Climate experts hope that grids can be cheaply and effectively balanced by hundreds of thousands of batteries distributed across cities, suburbs, and rural areas — some in electric vehicles, others on the walls of garages or cellars, and some in utility-scale storage parks, which still provide the lion’s share of solar-energy storage everywhere in the world. Ideally, aggregating the capacity of decentralized batteries — whether they are charged by solar panels or directly through the grid during off-peak hours — will replace dirty gas peaker plants.

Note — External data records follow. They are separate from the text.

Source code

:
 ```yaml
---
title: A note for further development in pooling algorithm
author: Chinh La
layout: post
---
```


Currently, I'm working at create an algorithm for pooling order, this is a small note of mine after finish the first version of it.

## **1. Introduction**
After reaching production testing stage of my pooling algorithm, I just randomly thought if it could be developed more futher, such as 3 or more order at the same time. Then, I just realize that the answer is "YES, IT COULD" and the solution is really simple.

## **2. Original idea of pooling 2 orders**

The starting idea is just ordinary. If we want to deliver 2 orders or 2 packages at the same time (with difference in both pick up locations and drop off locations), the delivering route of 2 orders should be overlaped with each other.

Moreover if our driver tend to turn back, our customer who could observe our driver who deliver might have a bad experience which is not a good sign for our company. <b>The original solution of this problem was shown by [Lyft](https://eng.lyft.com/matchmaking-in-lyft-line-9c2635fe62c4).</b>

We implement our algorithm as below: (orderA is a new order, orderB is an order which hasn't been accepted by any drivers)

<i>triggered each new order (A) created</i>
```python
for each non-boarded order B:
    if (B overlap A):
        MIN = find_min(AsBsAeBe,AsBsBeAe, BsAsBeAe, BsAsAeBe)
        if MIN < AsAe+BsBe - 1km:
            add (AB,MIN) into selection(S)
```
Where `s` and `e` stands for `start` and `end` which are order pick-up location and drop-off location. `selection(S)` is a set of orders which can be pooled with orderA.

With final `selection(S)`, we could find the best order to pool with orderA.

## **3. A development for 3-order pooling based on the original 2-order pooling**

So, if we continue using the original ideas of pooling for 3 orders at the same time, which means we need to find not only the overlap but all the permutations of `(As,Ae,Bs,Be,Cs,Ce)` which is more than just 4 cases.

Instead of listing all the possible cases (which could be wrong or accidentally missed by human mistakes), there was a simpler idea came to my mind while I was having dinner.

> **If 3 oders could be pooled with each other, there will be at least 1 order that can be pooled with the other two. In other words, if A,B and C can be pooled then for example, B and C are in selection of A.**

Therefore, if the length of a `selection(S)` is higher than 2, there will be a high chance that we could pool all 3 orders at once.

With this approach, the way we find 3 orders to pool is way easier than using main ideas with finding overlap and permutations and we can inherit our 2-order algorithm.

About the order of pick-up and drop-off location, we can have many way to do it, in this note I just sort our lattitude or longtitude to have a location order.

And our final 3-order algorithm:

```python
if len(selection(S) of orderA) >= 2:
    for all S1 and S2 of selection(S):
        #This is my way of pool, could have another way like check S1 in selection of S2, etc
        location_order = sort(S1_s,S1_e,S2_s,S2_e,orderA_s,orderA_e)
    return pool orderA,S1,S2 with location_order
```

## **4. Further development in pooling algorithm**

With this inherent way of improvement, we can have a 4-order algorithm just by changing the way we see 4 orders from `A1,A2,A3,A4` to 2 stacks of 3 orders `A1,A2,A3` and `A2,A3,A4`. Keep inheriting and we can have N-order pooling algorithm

Large battery projects, says a May report from the energy think tank Ember, “are increasingly cost-competitive and faster to build than new gas power plants.” And their carbon footprint is about 87 percent smaller than an average-size gas peaker. Home batteries offer similar advantages. When home battery systems are programmed to charge during times of high renewable output and discharge during peak grid demand, studies show they can reduce average household emissions by 2.2 to 6.4 percent.

Last year, the amount of U.S. home battery capacity enlisted in virtual power plants grew by 153 percent.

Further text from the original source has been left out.